### Listed entries

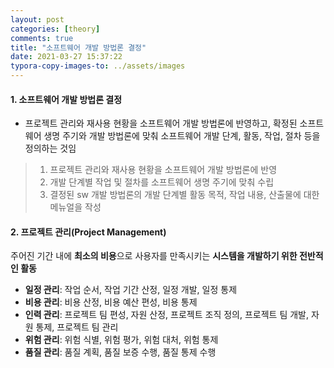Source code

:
 ```yaml
---
layout: post
categories: [theory]
comments: true
title: "소프트웨어 개발 방법론 결정"
date: 2021-03-27 15:37:22
typora-copy-images-to: ../assets/images
---
```


#### 1. 소프트웨어 개발 방법론 결정

- 프로젝트 관리와 재사용 현황을 소프트웨어 개발 방법론에 반영하고, 확정된 소프트웨어 생명 주기와 개발 방법론에 맞춰 소프트웨어 개발 단계, 활동, 작업, 절차 등을 정의하는 것임

> 1. 프로젝트 관리와 재사용 현황을 소프트웨어 개발 방법론에 반영
> 2. 개발 단계별 작업 및 절차를 소프트웨어 생명 주기에 맞춰 수립
> 3. 결정된 sw 개발 방법론의 개발 단계별 활동 목적, 작업 내용, 산출물에 대한 메뉴얼을 작성

#### 2. 프로젝트 관리(Project Management)

주어진 기간 내에 **최소의 비용**으로 사용자를 만족시키는 **시스템을 개발하기 위한 전반적인 활동**

- **일정 관리**: 작업 순서, 작업 기간 산정, 일정 개발, 일정 통제
- **비용 관리**: 비용 산정, 비용 예산 편성, 비용 통제
- **인력 관리**: 프로젝트 팀 편성, 자원 산정, 프로젝트 조직 정의, 프로젝트 팀 개발, 자원 통제, 프로젝트 팀 관리
- **위험 관리**: 위험 식별, 위험 평가, 위험 대처, 위험 통제
- **품질 관리**: 품질 계획, 품질 보증 수행, 품질 통제 수행


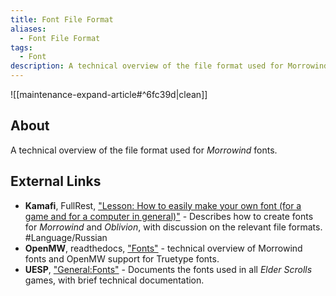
 ```yaml
---
title: Font File Format
aliases:
  - Font File Format
tags:
  - Font
description: A technical overview of the file format used for Morrowind fonts.
---
```


![[maintenance-expand-article#^6fc39d|clean]]

## About

A technical overview of the file format used for _Morrowind_ fonts.

## External Links

- **Kamafi**, FullRest, ["Lesson: How to easily make your own font (for a game and for a computer in general)"](https://www.fullrest.ru/blogs/font_tutorial) - Describes how to create fonts for _Morrowind_ and _Oblivion_, with discussion on the relevant file formats. #Language/Russian 
- **OpenMW**, readthedocs, ["Fonts"](https://openmw.readthedocs.io/en/stable/reference/modding/font.html) - technical overview of Morrowind fonts and OpenMW support for Truetype fonts.
- **UESP**, ["General:Fonts"](https://en.uesp.net/wiki/General:Fonts) - Documents the fonts used in all _Elder Scrolls_ games, with brief technical documentation. 
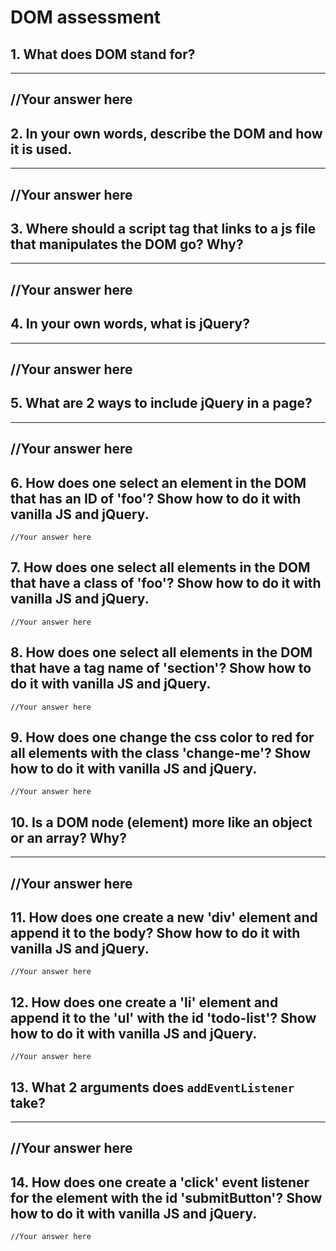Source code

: 
# DOM assessment

## 1. What does DOM stand for?

---
//Your answer here
---

## 2. In your own words, describe the DOM and how it is used.

---
//Your answer here
---

## 3. Where should a script tag that links to a js file that manipulates the DOM go? Why?

---
//Your answer here
---

## 4. In your own words, what is jQuery?

---
//Your answer here
---

## 5. What are 2 ways to include jQuery in a page?

---
//Your answer here
---

## 6. How does one select an element in the DOM that has an ID of 'foo'? Show how to do it with vanilla JS and jQuery.

```
//Your answer here
```

## 7. How does one select all elements in the DOM that have a class of 'foo'? Show how to do it with vanilla JS and jQuery.

```
//Your answer here
```

## 8. How does one select all elements in the DOM that have a tag name of 'section'? Show how to do it with vanilla JS and jQuery.

```
//Your answer here
```


## 9. How does one change the css color to red for all elements with the class 'change-me'? Show how to do it with vanilla JS and jQuery.

```
//Your answer here
```

## 10. Is a DOM node (element) more like an object or an array? Why?

---
//Your answer here
---

## 11. How does one create a new 'div' element and append it to the body? Show how to do it with vanilla JS and jQuery.

```
//Your answer here
```

## 12. How does one create a 'li' element and append it to the 'ul' with the id 'todo-list'? Show how to do it with vanilla JS and jQuery.

```
//Your answer here
```

## 13. What 2 arguments does `addEventListener` take?

---
//Your answer here
---

## 14. How does one create a 'click' event listener for the element with the id 'submitButton'? Show how to do it with vanilla JS and jQuery.

```
//Your answer here
```

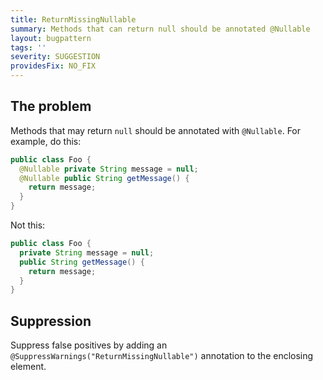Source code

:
 ```yaml
---
title: ReturnMissingNullable
summary: Methods that can return null should be annotated @Nullable
layout: bugpattern
tags: ''
severity: SUGGESTION
providesFix: NO_FIX
---
```


<!--
*** AUTO-GENERATED, DO NOT MODIFY ***
To make changes, edit the @BugPattern annotation or the explanation in docs/bugpattern.
-->

## The problem
Methods that may return `null` should be annotated with `@Nullable`. For
example, do this:

```java {.good}
public class Foo {
  @Nullable private String message = null;
  @Nullable public String getMessage() {
    return message;
  }
}
```

Not this:

```java {.bad}
public class Foo {
  private String message = null;
  public String getMessage() {
    return message;
  }
}
```

## Suppression
Suppress false positives by adding an `@SuppressWarnings("ReturnMissingNullable")` annotation to the enclosing element.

### How to complete this task
Report all lines of the data that include the word "elements".

### Written response
## 7. How does one select all elements in the DOM that have a class of 'foo'? Show how to do it with vanilla JS and jQuery.
## 8. How does one select all elements in the DOM that have a tag name of 'section'? Show how to do it with vanilla JS and jQuery.
## 9. How does one change the css color to red for all elements with the class 'change-me'? Show how to do it with vanilla JS and jQuery.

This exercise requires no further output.